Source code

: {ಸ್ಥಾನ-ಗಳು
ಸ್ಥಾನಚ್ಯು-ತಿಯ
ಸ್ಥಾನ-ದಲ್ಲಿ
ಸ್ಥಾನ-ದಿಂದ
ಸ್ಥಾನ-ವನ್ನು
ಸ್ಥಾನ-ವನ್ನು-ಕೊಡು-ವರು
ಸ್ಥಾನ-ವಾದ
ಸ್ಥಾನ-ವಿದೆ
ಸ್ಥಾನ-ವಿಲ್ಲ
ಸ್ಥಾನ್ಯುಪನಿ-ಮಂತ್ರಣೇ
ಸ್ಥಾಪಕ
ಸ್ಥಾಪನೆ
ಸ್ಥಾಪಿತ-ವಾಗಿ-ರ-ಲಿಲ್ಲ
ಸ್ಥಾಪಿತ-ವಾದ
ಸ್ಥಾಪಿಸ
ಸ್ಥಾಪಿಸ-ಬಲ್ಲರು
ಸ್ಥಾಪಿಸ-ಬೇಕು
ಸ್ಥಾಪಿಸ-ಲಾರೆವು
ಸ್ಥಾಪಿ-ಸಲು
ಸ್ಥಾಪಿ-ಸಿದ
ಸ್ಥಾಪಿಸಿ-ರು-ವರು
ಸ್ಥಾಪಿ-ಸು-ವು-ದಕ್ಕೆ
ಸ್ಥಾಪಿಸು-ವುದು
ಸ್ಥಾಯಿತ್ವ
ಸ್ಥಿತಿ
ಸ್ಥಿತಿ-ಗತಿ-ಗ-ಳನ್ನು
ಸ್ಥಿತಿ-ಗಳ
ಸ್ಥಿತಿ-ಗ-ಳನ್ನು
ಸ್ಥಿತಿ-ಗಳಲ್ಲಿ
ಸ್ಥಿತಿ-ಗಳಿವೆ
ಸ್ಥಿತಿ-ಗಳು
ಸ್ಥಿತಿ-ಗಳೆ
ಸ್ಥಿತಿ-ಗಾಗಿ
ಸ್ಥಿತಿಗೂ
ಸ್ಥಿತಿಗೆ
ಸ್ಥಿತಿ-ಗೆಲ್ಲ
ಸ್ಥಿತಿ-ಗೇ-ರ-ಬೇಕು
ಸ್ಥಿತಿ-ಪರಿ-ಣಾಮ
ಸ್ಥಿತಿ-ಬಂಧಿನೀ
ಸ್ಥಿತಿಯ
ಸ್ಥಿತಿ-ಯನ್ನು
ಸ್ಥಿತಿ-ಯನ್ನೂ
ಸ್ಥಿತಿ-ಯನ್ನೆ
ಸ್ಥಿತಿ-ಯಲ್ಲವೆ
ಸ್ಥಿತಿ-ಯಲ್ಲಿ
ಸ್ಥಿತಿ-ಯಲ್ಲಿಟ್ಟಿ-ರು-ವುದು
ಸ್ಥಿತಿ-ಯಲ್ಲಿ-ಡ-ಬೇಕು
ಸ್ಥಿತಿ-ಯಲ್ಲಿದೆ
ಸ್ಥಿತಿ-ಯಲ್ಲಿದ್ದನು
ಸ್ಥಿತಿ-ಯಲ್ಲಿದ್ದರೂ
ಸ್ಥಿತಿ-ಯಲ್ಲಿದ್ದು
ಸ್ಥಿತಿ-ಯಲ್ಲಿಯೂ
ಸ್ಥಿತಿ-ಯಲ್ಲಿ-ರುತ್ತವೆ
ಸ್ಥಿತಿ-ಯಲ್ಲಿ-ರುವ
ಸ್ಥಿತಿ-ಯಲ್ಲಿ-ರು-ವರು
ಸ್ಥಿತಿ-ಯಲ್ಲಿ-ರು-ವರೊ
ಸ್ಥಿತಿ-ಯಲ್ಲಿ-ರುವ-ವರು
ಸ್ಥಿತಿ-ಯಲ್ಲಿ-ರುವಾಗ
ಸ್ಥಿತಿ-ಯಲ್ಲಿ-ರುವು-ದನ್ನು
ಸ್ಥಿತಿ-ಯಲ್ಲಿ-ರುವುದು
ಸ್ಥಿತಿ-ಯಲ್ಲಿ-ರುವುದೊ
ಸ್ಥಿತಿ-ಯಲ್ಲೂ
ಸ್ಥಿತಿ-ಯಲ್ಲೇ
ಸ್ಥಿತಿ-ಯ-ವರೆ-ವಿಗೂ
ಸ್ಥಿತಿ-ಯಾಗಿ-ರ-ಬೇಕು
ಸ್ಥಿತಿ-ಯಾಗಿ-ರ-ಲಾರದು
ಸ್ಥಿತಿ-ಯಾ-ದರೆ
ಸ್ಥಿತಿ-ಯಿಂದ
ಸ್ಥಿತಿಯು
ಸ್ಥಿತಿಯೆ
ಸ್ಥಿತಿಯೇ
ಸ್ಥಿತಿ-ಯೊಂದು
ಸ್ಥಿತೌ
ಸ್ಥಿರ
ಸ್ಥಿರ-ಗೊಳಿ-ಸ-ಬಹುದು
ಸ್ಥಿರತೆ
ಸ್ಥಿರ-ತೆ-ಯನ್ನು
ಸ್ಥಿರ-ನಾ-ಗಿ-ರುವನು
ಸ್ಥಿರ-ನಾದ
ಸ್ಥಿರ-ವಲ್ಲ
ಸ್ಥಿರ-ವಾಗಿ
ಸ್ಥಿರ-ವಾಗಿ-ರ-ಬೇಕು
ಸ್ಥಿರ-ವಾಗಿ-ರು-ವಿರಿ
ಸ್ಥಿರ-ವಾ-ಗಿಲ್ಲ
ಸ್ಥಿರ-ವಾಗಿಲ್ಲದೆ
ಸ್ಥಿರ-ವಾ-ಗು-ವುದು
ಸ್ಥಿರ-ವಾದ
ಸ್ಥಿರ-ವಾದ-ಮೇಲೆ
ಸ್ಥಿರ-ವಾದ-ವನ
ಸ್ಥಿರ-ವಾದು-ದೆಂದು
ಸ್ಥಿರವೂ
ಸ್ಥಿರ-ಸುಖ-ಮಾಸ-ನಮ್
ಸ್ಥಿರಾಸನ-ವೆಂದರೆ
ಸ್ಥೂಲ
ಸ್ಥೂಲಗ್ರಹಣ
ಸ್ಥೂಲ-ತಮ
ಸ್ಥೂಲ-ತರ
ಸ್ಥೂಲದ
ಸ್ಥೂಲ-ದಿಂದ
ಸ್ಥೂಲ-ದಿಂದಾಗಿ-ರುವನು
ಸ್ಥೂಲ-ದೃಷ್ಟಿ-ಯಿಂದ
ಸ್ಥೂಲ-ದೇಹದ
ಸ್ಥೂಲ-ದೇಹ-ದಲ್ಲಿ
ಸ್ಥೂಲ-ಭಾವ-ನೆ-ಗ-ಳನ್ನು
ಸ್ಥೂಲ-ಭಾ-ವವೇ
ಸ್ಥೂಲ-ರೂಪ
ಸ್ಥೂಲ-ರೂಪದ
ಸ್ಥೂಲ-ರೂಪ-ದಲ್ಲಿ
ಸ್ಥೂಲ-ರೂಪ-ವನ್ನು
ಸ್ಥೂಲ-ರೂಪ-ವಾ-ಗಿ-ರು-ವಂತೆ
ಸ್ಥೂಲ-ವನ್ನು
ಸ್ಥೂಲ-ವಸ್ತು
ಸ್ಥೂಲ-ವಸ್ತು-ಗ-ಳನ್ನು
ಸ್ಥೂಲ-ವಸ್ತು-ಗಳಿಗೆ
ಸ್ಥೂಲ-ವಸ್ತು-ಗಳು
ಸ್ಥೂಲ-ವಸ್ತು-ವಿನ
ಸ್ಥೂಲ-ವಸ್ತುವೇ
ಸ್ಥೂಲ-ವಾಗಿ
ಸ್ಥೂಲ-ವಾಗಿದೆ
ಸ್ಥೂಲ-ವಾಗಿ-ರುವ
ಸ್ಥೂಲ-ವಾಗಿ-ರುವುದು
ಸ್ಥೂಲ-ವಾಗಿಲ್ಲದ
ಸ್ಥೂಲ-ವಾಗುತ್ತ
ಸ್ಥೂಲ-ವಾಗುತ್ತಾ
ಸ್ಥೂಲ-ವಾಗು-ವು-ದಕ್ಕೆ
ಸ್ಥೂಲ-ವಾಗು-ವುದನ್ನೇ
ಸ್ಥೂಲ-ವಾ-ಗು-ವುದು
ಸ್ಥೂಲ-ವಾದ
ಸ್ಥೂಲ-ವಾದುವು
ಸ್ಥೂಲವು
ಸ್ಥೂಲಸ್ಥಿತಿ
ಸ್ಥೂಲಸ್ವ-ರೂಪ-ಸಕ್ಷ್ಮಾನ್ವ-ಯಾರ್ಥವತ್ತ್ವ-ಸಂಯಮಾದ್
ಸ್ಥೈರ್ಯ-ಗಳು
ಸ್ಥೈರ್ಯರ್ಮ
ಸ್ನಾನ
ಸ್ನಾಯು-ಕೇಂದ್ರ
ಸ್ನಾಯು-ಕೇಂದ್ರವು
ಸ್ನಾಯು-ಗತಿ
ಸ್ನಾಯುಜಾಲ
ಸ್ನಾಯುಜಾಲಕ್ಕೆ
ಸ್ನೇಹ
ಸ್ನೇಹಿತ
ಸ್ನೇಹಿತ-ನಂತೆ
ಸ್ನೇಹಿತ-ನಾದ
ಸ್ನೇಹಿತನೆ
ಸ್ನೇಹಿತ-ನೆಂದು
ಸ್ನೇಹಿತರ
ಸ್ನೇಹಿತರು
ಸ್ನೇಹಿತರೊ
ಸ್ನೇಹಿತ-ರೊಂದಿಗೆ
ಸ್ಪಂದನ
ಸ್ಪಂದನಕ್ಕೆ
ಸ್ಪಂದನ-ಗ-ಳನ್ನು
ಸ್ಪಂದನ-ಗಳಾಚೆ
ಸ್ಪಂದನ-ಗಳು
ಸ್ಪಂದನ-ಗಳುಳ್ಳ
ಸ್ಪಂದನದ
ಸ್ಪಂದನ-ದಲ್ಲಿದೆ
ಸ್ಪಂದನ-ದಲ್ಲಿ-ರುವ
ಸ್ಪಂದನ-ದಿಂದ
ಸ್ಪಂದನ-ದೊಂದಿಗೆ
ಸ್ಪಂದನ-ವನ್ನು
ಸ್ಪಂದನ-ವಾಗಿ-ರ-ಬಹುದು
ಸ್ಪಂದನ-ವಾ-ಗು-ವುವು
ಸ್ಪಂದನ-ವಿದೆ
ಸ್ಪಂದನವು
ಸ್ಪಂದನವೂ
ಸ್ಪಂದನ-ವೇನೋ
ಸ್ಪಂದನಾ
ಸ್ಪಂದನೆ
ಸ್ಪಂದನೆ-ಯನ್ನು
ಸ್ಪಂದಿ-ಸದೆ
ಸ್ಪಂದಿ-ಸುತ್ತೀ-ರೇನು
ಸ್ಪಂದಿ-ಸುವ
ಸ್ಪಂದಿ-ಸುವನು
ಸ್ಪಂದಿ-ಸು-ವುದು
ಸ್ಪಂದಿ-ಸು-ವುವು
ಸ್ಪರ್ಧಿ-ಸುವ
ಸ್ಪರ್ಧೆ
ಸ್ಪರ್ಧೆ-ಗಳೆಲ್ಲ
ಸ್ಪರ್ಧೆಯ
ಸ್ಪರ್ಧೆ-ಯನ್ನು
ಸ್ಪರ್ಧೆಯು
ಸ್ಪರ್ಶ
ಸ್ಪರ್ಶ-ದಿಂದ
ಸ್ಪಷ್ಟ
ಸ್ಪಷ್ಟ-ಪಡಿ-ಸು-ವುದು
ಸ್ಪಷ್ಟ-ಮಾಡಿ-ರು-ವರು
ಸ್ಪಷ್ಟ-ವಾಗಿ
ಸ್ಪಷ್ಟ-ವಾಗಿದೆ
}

__________________________________________________

Task objective: From the "ಸ್ಪಂದಿ-ಸುತ್ತೀ-ರೇನು" line to the close of the listing, restate each line word for word.

Written answer:
ಸ್ಪಂದಿ-ಸುತ್ತೀ-ರೇನು
ಸ್ಪಂದಿ-ಸುವ
ಸ್ಪಂದಿ-ಸುವನು
ಸ್ಪಂದಿ-ಸು-ವುದು
ಸ್ಪಂದಿ-ಸು-ವುವು
ಸ್ಪರ್ಧಿ-ಸುವ
ಸ್ಪರ್ಧೆ
ಸ್ಪರ್ಧೆ-ಗಳೆಲ್ಲ
ಸ್ಪರ್ಧೆಯ
ಸ್ಪರ್ಧೆ-ಯನ್ನು
ಸ್ಪರ್ಧೆಯು
ಸ್ಪರ್ಶ
ಸ್ಪರ್ಶ-ದಿಂದ
ಸ್ಪಷ್ಟ
ಸ್ಪಷ್ಟ-ಪಡಿ-ಸು-ವುದು
ಸ್ಪಷ್ಟ-ಮಾಡಿ-ರು-ವರು
ಸ್ಪಷ್ಟ-ವಾಗಿ
ಸ್ಪಷ್ಟ-ವಾಗಿದೆ
}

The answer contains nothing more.